ことり公園。
***


 激しい雨音に、目が覚めた。


 窓に目を向けると、どんよりとした空から、まるで地面を叩きつけるような雨が降っていた。


 雨、嫌いだな……。


 そう、ふと目を向けたサイドテーブルの卓上カレンダーは、はっきりと『6月』を指していた。


 これから雨の日が増えるんだと思い、ため息をつきながら窓辺に物憂げな視線を送った。


 それにしても、早く起きすぎた。


 時計に目を向けると、まだ早朝の5時だった。


 2度寝をしようと目を閉じるも、完全に覚めてしまったらしく、なかなか寝付けなくて、ただ何もする事がなく頭を悩ませる。


 ……この時間が、なによりも嫌いだった。


 これからのこと、思い出せない消えた過去のこと……。


 考えても考えても、仕方のないことばかりが浮かんで、とても心細く、苦しい気持ちになるから。

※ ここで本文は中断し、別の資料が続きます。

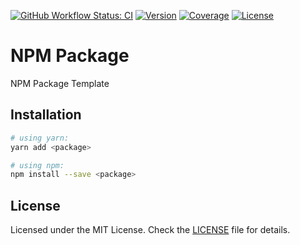 [![GitHub Workflow Status: CI](https://img.shields.io/github/workflow/status/MunifTanjim/npm-package-template/CI?label=CI&style=for-the-badge)](https://github.com/MunifTanjim/npm-package-template/actions?query=workflow%3ACI)
[![Version](https://img.shields.io/npm/v/<package>?style=for-the-badge)](https://npmjs.org/package/<package>)
[![Coverage](https://img.shields.io/codecov/c/gh/MunifTanjim/npm-package-template?style=for-the-badge)](https://codecov.io/gh/MunifTanjim/npm-package-template)
[![License](https://img.shields.io/github/license/MunifTanjim/npm-package-template?style=for-the-badge)](https://github.com/MunifTanjim/npm-package-template/blob/main/LICENSE)

# NPM Package

NPM Package Template

## Installation

```sh
# using yarn:
yarn add <package>

# using npm:
npm install --save <package>
```

## License

Licensed under the MIT License. Check the [LICENSE](./LICENSE) file for details.
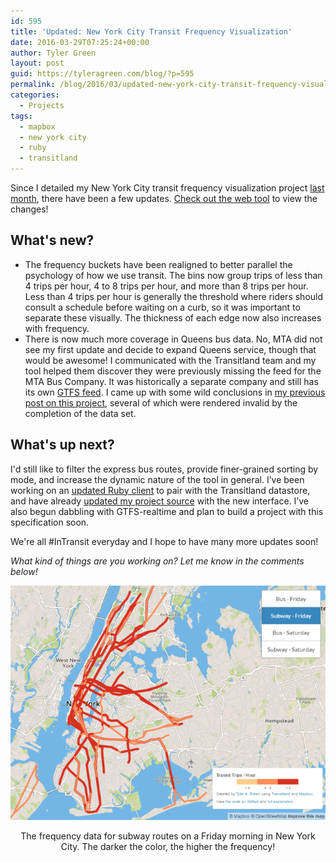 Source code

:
```yaml
---
id: 595
title: 'Updated: New York City Transit Frequency Visualization'
date: 2016-03-29T07:25:24+00:00
author: Tyler Green
layout: post
guid: https://tyleragreen.com/blog/?p=595
permalink: /blog/2016/03/updated-new-york-city-transit-frequency-visualization/
categories:
  - Projects
tags:
  - mapbox
  - new york city
  - ruby
  - transitland
---
```

Since I detailed my New York City transit frequency visualization project <a href="/blog/2016/02/new-york-city-transit-frequency-visualization/">last month</a>, there have been a few updates. <a href="/maps/new_york" target="_blank">Check out the web tool</a> to view the changes!

## What's new?

  * The frequency buckets have been realigned to better parallel the psychology of how we use transit. The bins now group trips of less than 4 trips per hour, 4 to 8 trips per hour, and more than 8 trips per hour. <span style="font-weight: 400;">Less than 4 trips per hour is generally the threshold where riders should consult a schedule before waiting on a curb, so it was important to separate these visually. </span>The thickness of each edge now also increases with frequency.
  * There is now much more coverage in Queens bus data. No, MTA did not see my first update and decide to expand Queens service, though that would be awesome! I communicated with the Transitland team and my tool helped them discover they were previously missing the feed for the MTA Bus Company. It was historically a separate company and still has its own <a href="http://transitfeeds.com/p/mta/85" target="_blank">GTFS feed</a>. I came up with some wild conclusions in <a href="/blog/2016/02/new-york-city-transit-frequency-visualization/">my previous post on this project</a>, several of which were rendered invalid by the completion of the data set.

## What's up next?

I'd still like to filter the express bus routes, provide finer-grained sorting by mode, and increase the dynamic nature of the tool in general. I&#8217;ve been working on an <a href="https://github.com/transitland/transitland-ruby-client" target="_blank">updated Ruby client</a> to pair with the Transitland datastore, and have already <a href="https://github.com/tyleragreen/frequency-visualization/" target="_blank">updated my project source</a> with the new interface. I&#8217;ve also begun dabbling with GTFS-realtime and plan to build a project with this specification soon.

We're all #InTransit everyday and I hope to have many more updates soon!

_What kind of things are you working on? Let me know in the comments below!_

<div style="text-align:center">
  <a href="/maps/new_york/" target="_blank"><img src="/assets/img/2016-03-29/friday_subway.png" alt="The frequency data for subway routes on a Friday morning for New York City transit. The darker the color, the higher the frequency!" /></a>
  
  <p class="wp-caption-text">
    The frequency data for subway routes on a Friday morning in New York City. The darker the color, the higher the frequency!
  </p>
</div>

 それからお昼頃になり、昼食を済ませると、一気に眠気が襲ってきた。


 瞼が重くて、上手く持ち上がらない。


 そして意識も、だんだんとふわふわと何処かへ飛んでいってしまいそうになる。


 お昼寝なんてしたら、夜、眠れなくなっちゃう……。


 結局、そんな気持ちなど簡単に負けてしまった 。


 そして遠くで病室の扉が開いた音が聞こえて、夢うつつだったせいで定かではないけれど、


「好きだよ、……鈴原。」


 そんなとても切なげで、苦しそうな声が、聞こえた気がした。